| YOUR ASSIGNMENT |
Starting at the first line of the listing below, repeat each line exactly until you have repeated the one containing "## Strategy"; skip the pictures.

"""

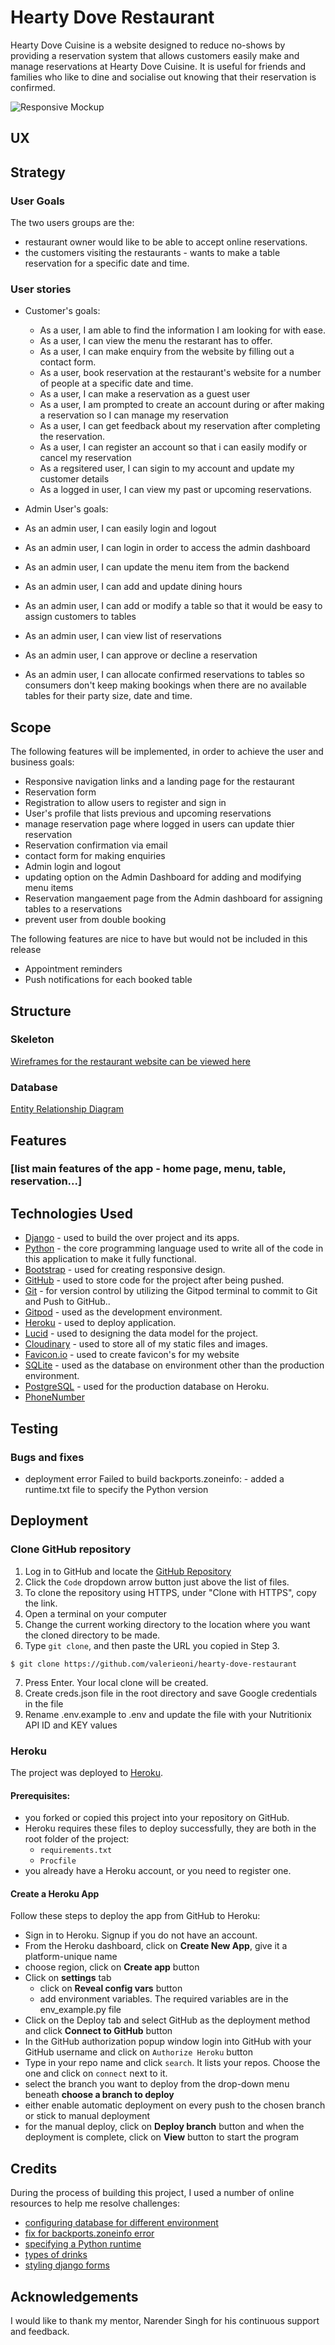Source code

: # Hearty Dove Restaurant

Hearty Dove Cuisine is a website designed to reduce no-shows by providing a reservation system that allows customers easily make and manage reservations at Hearty Dove Cuisine. It is useful for friends and families who like to dine and socialise out knowing that their reservation is confirmed.

![Responsive Mockup](#)

## UX

## Strategy

### User Goals
The two users groups are the:
- restaurant owner would like to be able to accept online reservations.
- the customers visiting the restaurants - wants to make a table reservation for a specific date and time.

### User stories
- Customer's goals:
  - As a user, I am able to find the information I am looking for with ease.
  - As a user, I can view the menu the restarant has to offer.
  - As a user, I can make enquiry from the website by filling out a contact form.
  - As a user, book reservation at the restaurant's website for a number of people at a specific date and time.
  - As a user, I can make a reservation as a guest user
  - As a user, I am prompted to create an account during or after making a reservation so I can manage my reservation
  - As a user, I can get feedback about my reservation after completing the reservation.
  - As a user, I can register an account so that i can easily modify or cancel my reservation
  - As a regsitered user, I can sigin to my account and update my customer details
  - As a logged in user, I can view my past or upcoming reservations.

- Admin User's goals:
 - As an admin user, I can easily login and logout
 - As an admin user, I can login in order to access the admin dashboard
 - As an admin user, I can update the menu item from the backend
 - As an admin user, I can add and update dining hours
 - As an admin user, I can add or modify a table so that it would be easy to assign customers to tables
 - As an admin user, I can view list of reservations
 - As an admin user, I can approve or decline a reservation
 - As an admin user, I can allocate confirmed reservations to tables so consumers don't keep making bookings
   when there are no available tables for their party size, date and time.

## Scope 
The following features will be implemented, in order to achieve the user and business goals: 
- Responsive navigation links and a landing page for the restaurant
- Reservation form
- Registration to allow users to register and sign in
- User's profile that lists previous and upcoming reservations
- manage reservation page where logged in users can update thier reservation
- Reservation confirmation via email
- contact form for making enquiries
- Admin login and logout
- updating option on the Admin Dashboard for adding and modifying menu items
- Reservation mangaement page from the Admin dashboard for assigning tables to a reservations
- prevent user from double booking

The following features are nice to have but would not be included in this release
- Appointment reminders
- Push notifications for each booked table

## Structure

### Skeleton
[Wireframes for the restaurant website can be viewed here](docs/wireframes/frontend.pdf)

### Database 
[Entity Relationship Diagram](docs/data_model/restaurant_reservation.png)


## Features
### [list main features of the app - home page, menu, table, reservation...]

## Technologies Used
- [Django](https://www.djangoproject.com/) - used to build the over project and its apps.
- [Python](https://www.python.org/) - the core programming language used to write all of the code in this application to make it fully functional.
- [Bootstrap](https://getbootstrap.com/) - used for creating responsive design.
- [GitHub](https://github.com/) - used to store code for the project after being pushed.
- [Git](https://git-scm.com/) - for version control by utilizing the Gitpod terminal to commit to Git and Push to GitHub..
- [Gitpod](https://www.gitpod.io/) - used as the development environment.
- [Heroku](https://dashboard.heroku.com/apps) - used to deploy application.
- [Lucid](https://lucid.app/documents#/dashboard) - used to designing the data model for the project.
- [Cloudinary](https://cloudinary.com/) - used to store all of my static files and images.
- [Favicon.io](https://favicon.io/) - used to create favicon's for my website
- [SQLite](https://www.sqlite.org/index.html) - used as the database on environment other than the production environment.
- [PostgreSQL](https://www.postgresql.org/) - used for the production database on Heroku.
- [PhoneNumber](https://pypi.org/project/django-phonenumber-field)

## Testing

### Bugs and fixes
- deployment error Failed to build backports.zoneinfo: - added a runtime.txt file to specify the Python version

## Deployment

### Clone GitHub repository

1. Log in to GitHub and locate the [GitHub Repository](https://github.com/valerieoni/hearty-dove-restaurant)
2. Click the `Code` dropdown arrow button just above the list of files.
3. To clone the repository using HTTPS, under "Clone with HTTPS", copy the link.
4. Open a terminal on your computer
5. Change the current working directory to the location where you want the cloned directory to be made.
6. Type `git clone`, and then paste the URL you copied in Step 3.

```
$ git clone https://github.com/valerieoni/hearty-dove-restaurant
```

7. Press Enter. Your local clone will be created.
8. Create creds.json file in the root directory and save Google credentials in the file
9. Rename .env.example to .env and update the file with your Nutritionix API ID and KEY values


### Heroku

The project was deployed to [Heroku](https://www.heroku.com/).

#### Prerequisites:
- you forked or copied this project into your repository on GitHub.
- Heroku requires these files to deploy successfully, they are both in the root folder of the project:
  - `requirements.txt`
  - `Procfile`
- you already have a Heroku account, or you need to register one.

#### Create a Heroku App
Follow these steps to deploy the app from GitHub to Heroku:
- Sign in to  Heroku. Signup if you do not have an account.
- From the Heroku dashboard, click on **Create New App**, give it a platform-unique name
- choose region, click on **Create app** button
- Click on **settings** tab
  - click on **Reveal config vars** button
  - add environment variables. The required variables are in the env_example.py file
- Click on the Deploy tab and select GitHub as the deployment method and click **Connect to GitHub** button
- In the GitHub authorization popup window login into GitHub with your GitHub username and click on `Authorize Heroku` button
- Type in your repo name and click `search`. It lists your repos. Choose the one and click on `connect` next to it.
- select the branch you want to deploy from the drop-down menu beneath **choose a branch to deploy**
- either enable automatic deployment on every push to the chosen branch or stick to manual deployment
- for the manual deploy, click on **Deploy branch** button and when the deployment is complete, click on **View** button to start the program

## Credits
During the process of building this project, I used a number of online resources to help me resolve challenges:
- [configuring database for different environment](https://stackoverflow.com/questions/47579644/django-configuring-different-databases)
- [fix for backports.zoneinfo error](https://django.fun/qa/325508/)
- [specifying a Python runtime](https://devcenter.heroku.com/articles/python-runtimes)
- [types of drinks](https://en.wikipedia.org/wiki/Drink)
- [styling django forms](https://www.youtube.com/watch?v=6-XXvUENY_8)

## Acknowledgements
I would like to thank my mentor, Narender Singh for his continuous support and feedback.
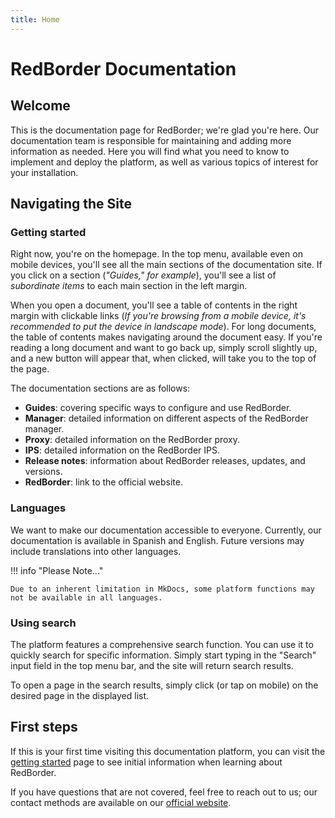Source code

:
 ```yaml
---
title: Home
---
```


# RedBorder Documentation

## Welcome

This is the documentation page for RedBorder; we're glad you're here. Our documentation team is responsible for maintaining and adding more information as needed. Here you will find what you need to know to implement and deploy the platform, as well as various topics of interest for your installation.

## Navigating the Site

### Getting started

Right now, you're on the homepage. In the top menu, available even on mobile devices, you'll see all the main sections of the documentation site. If you click on a section (*"Guides," for example*), you'll see a list of *subordinate items* to each main section in the left margin.

When you open a document, you'll see a table of contents in the right margin with clickable links (*If you're browsing from a mobile device, it's recommended to put the device in landscape mode*). For long documents, the table of contents makes navigating around the document easy. If you're reading a long document and want to go back up, simply scroll slightly up, and a new button will appear that, when clicked, will take you to the top of the page.

The documentation sections are as follows:

- **Guides**: covering specific ways to configure and use RedBorder.
- **Manager**: detailed information on different aspects of the RedBorder manager.
- **Proxy**: detailed information on the RedBorder proxy.
- **IPS**: detailed information on the RedBorder IPS.
- **Release notes**: information about RedBorder releases, updates, and versions.
- **RedBorder**: link to the official website.

### Languages

We want to make our documentation accessible to everyone. Currently, our documentation is available in Spanish and English. Future versions may include translations into other languages.

!!! info "Please Note..."

    Due to an inherent limitation in MkDocs, some platform functions may not be available in all languages.

### Using search

The platform features a comprehensive search function. You can use it to quickly search for specific information. Simply start typing in the "Search" input field in the top menu bar, and the site will return search results.

To open a page in the search results, simply click (or tap on mobile) on the desired page in the displayed list.

## First steps

If this is your first time visiting this documentation platform, you can visit the [getting started](guides/getting_started/first_steps.md) page to see initial information when learning about RedBorder.

If you have questions that are not covered, feel free to reach out to us; our contact methods are available on our [official website](https://redborder.com/).
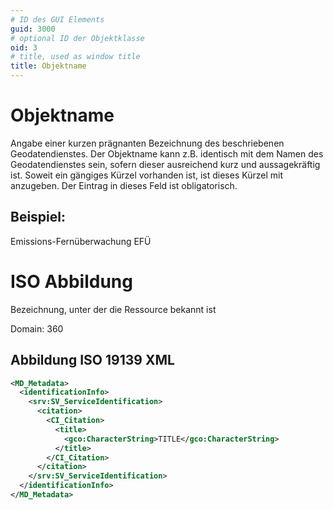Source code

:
 ```yaml
---
# ID des GUI Elements
guid: 3000
# optional ID der Objektklasse
oid: 3
# title, used as window title
title: Objektname
---
```


# Objektname

Angabe einer kurzen prägnanten Bezeichnung des beschriebenen Geodatendienstes. Der Objektname kann z.B. identisch mit dem Namen des Geodatendienstes sein, sofern dieser ausreichend kurz und aussagekräftig ist. Soweit ein gängiges Kürzel vorhanden ist, ist dieses Kürzel mit anzugeben. Der Eintrag in dieses Feld ist obligatorisch.

## Beispiel:

Emissions-Fernüberwachung EFÜ

# ISO Abbildung

Bezeichnung, unter der die Ressource bekannt ist

Domain: 360

## Abbildung ISO 19139 XML

```XML
<MD_Metadata>
  <identificationInfo>
    <srv:SV_ServiceIdentification>
      <citation>
        <CI_Citation>
          <title>
            <gco:CharacterString>TITLE</gco:CharacterString>
          </title>
        </CI_Citation>
      </citation>
    </srv:SV_ServiceIdentification>
  </identificationInfo>
</MD_Metadata>
```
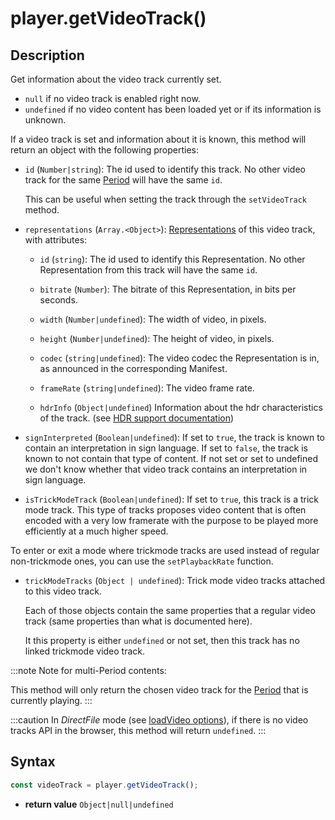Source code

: # player.getVideoTrack()

## Description

Get information about the video track currently set.

- `null` if no video track is enabled right now.
- `undefined` if no video content has been loaded yet or if its information is
  unknown.

If a video track is set and information about it is known, this method will
return an object with the following properties:

- `id` (`Number|string`): The id used to identify this track. No other
  video track for the same [Period](../../Getting_Started/Glossary.md#period) will have the same
  `id`.

  This can be useful when setting the track through the `setVideoTrack`
  method.

- `representations` (`Array.<Object>`):
  [Representations](../../Getting_Started/Glossary.md#representation) of this video track, with
  attributes:

  - `id` (`string`): The id used to identify this Representation.
    No other Representation from this track will have the same `id`.

  - `bitrate` (`Number`): The bitrate of this Representation, in bits per
    seconds.

  - `width` (`Number|undefined`): The width of video, in pixels.

  - `height` (`Number|undefined`): The height of video, in pixels.

  - `codec` (`string|undefined`): The video codec the Representation is
    in, as announced in the corresponding Manifest.

  - `frameRate` (`string|undefined`): The video frame rate.

  - `hdrInfo` (`Object|undefined`) Information about the hdr
    characteristics of the track.
    (see [HDR support documentation](../Miscellaneous/hdr.md#hdrinfo))

- `signInterpreted` (`Boolean|undefined`): If set to `true`, the track is
  known to contain an interpretation in sign language.
  If set to `false`, the track is known to not contain that type of content.
  If not set or set to undefined we don't know whether that video track
  contains an interpretation in sign language.

- `isTrickModeTrack` (`Boolean|undefined`): If set to `true`, this track
  is a trick mode track. This type of tracks proposes video content that is
  often encoded with a very low framerate with the purpose to be played more
  efficiently at a much higher speed.

To enter or exit a mode where trickmode tracks are used instead of regular
non-trickmode ones, you can use the `setPlaybackRate` function.

- `trickModeTracks` (`Object | undefined`): Trick mode video tracks
  attached to this video track.

  Each of those objects contain the same properties that a regular video track
  (same properties than what is documented here).

  It this property is either `undefined` or not set, then this track has no
  linked trickmode video track.

:::note
Note for multi-Period contents:

This method will only return the chosen video track for the
[Period](../../Getting_Started/Glossary.md#period) that is currently playing.
:::

:::caution
In _DirectFile_ mode
(see [loadVideo options](../Loading_a_Content.md#transport)), if there is
no video tracks API in the browser, this method will return `undefined`.
:::

## Syntax

```js
const videoTrack = player.getVideoTrack();
```

 - **return value** `Object|null|undefined`
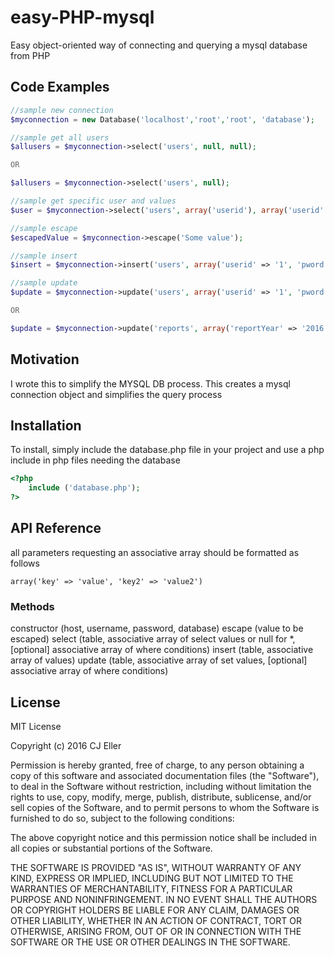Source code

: # easy-PHP-mysql
Easy object-oriented way of connecting and querying a mysql database from PHP

## Code Examples

```PHP
//sample new connection
$myconnection = new Database('localhost','root','root', 'database');

//sample get all users
$allusers = $myconnection->select('users', null, null);

OR 

$allusers = $myconnection->select('users', null);

//sample get specific user and values
$user = $myconnection->select('users', array('userid'), array('userid' => '2'));

//sample escape
$escapedValue = $myconnection->escape('Some value');

//sample insert
$insert = $myconnection->insert('users', array('userid' => '1', 'pword' => 'password', 'activity' => 'jogging'));

//sample update
$update = $myconnection->update('users', array('userid' => '1', 'pword' => 'password', 'activity' => 'jogging'), array('finalkey' => 2));

OR 

$update = $myconnection->update('reports', array('reportYear' => '2016'));
```

## Motivation
I wrote this to simplify the MYSQL DB process. This creates a mysql connection object and simplifies the query process

## Installation
To install, simply include the database.php file in your project and use a php include in php files needing the database

```PHP
<?php
    include ('database.php');
?>
```
## API Reference

all parameters requesting an associative array should be formatted as follows 

    array('key' => 'value', 'key2' => 'value2')
    
### Methods
constructor (host, username, password, database)
escape (value to be escaped)
select (table, associative array of select values or null for *, [optional] associative array of where conditions)
insert (table, associative array of values)
update (table, associative array of set values, [optional] associative array of where conditions)

## License

MIT License

Copyright (c) 2016 CJ Eller

Permission is hereby granted, free of charge, to any person obtaining a copy
of this software and associated documentation files (the "Software"), to deal
in the Software without restriction, including without limitation the rights
to use, copy, modify, merge, publish, distribute, sublicense, and/or sell
copies of the Software, and to permit persons to whom the Software is
furnished to do so, subject to the following conditions:

The above copyright notice and this permission notice shall be included in all
copies or substantial portions of the Software.

THE SOFTWARE IS PROVIDED "AS IS", WITHOUT WARRANTY OF ANY KIND, EXPRESS OR
IMPLIED, INCLUDING BUT NOT LIMITED TO THE WARRANTIES OF MERCHANTABILITY,
FITNESS FOR A PARTICULAR PURPOSE AND NONINFRINGEMENT. IN NO EVENT SHALL THE
AUTHORS OR COPYRIGHT HOLDERS BE LIABLE FOR ANY CLAIM, DAMAGES OR OTHER
LIABILITY, WHETHER IN AN ACTION OF CONTRACT, TORT OR OTHERWISE, ARISING FROM,
OUT OF OR IN CONNECTION WITH THE SOFTWARE OR THE USE OR OTHER DEALINGS IN THE
SOFTWARE.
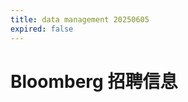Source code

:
 ```yaml
---
title: data management 20250605
expired: false
---
```


# Bloomberg 招聘信息

<JobPostingTable job-posting-json-path="bloomberg/data/data-management-20250605.json" />
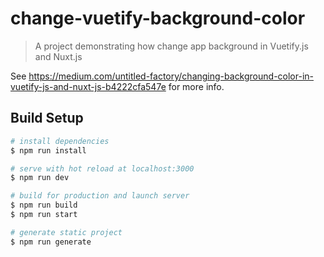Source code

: # change-vuetify-background-color

> A project demonstrating how change app background in Vuetify.js and Nuxt.js

See https://medium.com/untitled-factory/changing-background-color-in-vuetify-js-and-nuxt-js-b4222cfa547e for more info.

## Build Setup

``` bash
# install dependencies
$ npm run install

# serve with hot reload at localhost:3000
$ npm run dev

# build for production and launch server
$ npm run build
$ npm run start

# generate static project
$ npm run generate
```
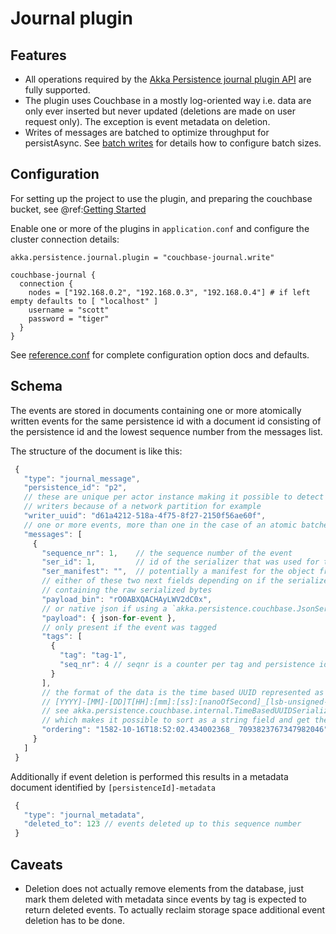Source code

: # Journal plugin

## Features

 * All operations required by the [Akka Persistence journal plugin API](https://doc.akka.io/docs/akka/current/persistence-journals.html#journal-plugin-api) are fully supported.
 * The plugin uses Couchbase in a mostly log-oriented way i.e. data are only ever inserted but never updated 
   (deletions are made on user request only). The exception is event metadata on deletion.
 * Writes of messages are batched to optimize throughput for persistAsync. See 
 [batch writes](https://doc.akka.io/docs/akka/current/persistence.html#batch-writes) for details how to configure batch sizes. 

## Configuration

For setting up the project to use the plugin, and preparing the couchbase bucket, see @ref:[Getting Started](getting-started.md)

Enable one or more of the plugins in `application.conf` and configure the cluster connection details:

```hocon
akka.persistence.journal.plugin = "couchbase-journal.write"

couchbase-journal {
  connection {
    nodes = ["192.168.0.2", "192.168.0.3", "192.168.0.4"] # if left empty defaults to [ "localhost" ]
    username = "scott"
    password = "tiger"
  }
}
```

See [reference.conf](https://github.com/akka/akka-persistence-couchbase/blob/master/core/src/main/resources/reference.conf) 
for complete configuration option docs and defaults. 


## Schema

The events are stored in documents containing one or more atomically written events for the same persistence id with
a document id consisting of the persistence id and the lowest sequence number from the messages list.

The structure of the document is like this:

```js
 {
   "type": "journal_message",
   "persistence_id": "p2", 
   // these are unique per actor instance making it possible to detect if there are concurrent
   // writers because of a network partition for example
   "writer_uuid": "d61a4212-518a-4f75-8f27-2150f56ae60f", 
   // one or more events, more than one in the case of an atomic batched write
   "messages": [
     {
       "sequence_nr": 1,    // the sequence number of the event 
       "ser_id": 1,         // id of the serializer that was used for the payload
       "ser_manifest": "",  // potentially a manifest for the object from the serializer
       // either of these two next fields depending on if the serializer is a regular binary one - base64 encoded string
       // containing the raw serialized bytes
       "payload_bin": "rO0ABXQACHAyLWV2dC0x",
       // or native json if using a `akka.persistence.couchbase.JsonSerializer` (see serialization section of docs)
       "payload": { json-for-event },
       // only present if the event was tagged
       "tags": [
         {
           "tag": "tag-1",
           "seq_nr": 4 // seqnr is a counter per tag and persistence id to detect holes or out of order delivery 
         }
       ],
       // the format of the data is the time based UUID represented as (time in utc)
       // [YYYY]-[MM]-[DD]T[HH]:[mm]:[ss]:[nanoOfSecond]_[lsb-unsigned-long-as-space-padded-string]
       // see akka.persistence.couchbase.internal.TimeBasedUUIDSerialization
       // which makes it possible to sort as a string field and get the same order as sorting the actual time based UUIDs
       "ordering": "1582-10-16T18:52:02.434002368_ 7093823767347982046"
     }
   ]
 }
```

Additionally if event deletion is performed this results in a metadata document identified by `[persistenceId]-metadata`

```js
 {
   "type": "journal_metadata",
   "deleted_to": 123 // events deleted up to this sequence number
 }
```

## Caveats

 * Deletion does not actually remove elements from the database, just mark them deleted with metadata since events by tag
   is expected to return deleted events. To actually reclaim storage space additional event deletion has to be
   done. 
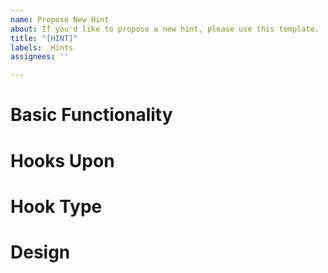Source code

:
 ```yaml
---
name: Propose New Hint
about: If you'd like to propose a new hint, please use this template.
title: "[HINT]"
labels: _Hints
assignees: ''

---
```


# Basic Functionality


# Hooks Upon
<!-- Write the original pandas function this hint will hook-->

# Hook Type
<!-- will it run as pre-hook or post-hook -->

# Design
<!-- Provide a basic design (python/pseudo coe/etc.) for the hook function-->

"""

| SOLUTION FOR THIS TASK |
Source code

: # Hearty Dove Restaurant

Hearty Dove Cuisine is a website designed to reduce no-shows by providing a reservation system that allows customers easily make and manage reservations at Hearty Dove Cuisine. It is useful for friends and families who like to dine and socialise out knowing that their reservation is confirmed.

![Responsive Mockup](#)

## UX

## Strategy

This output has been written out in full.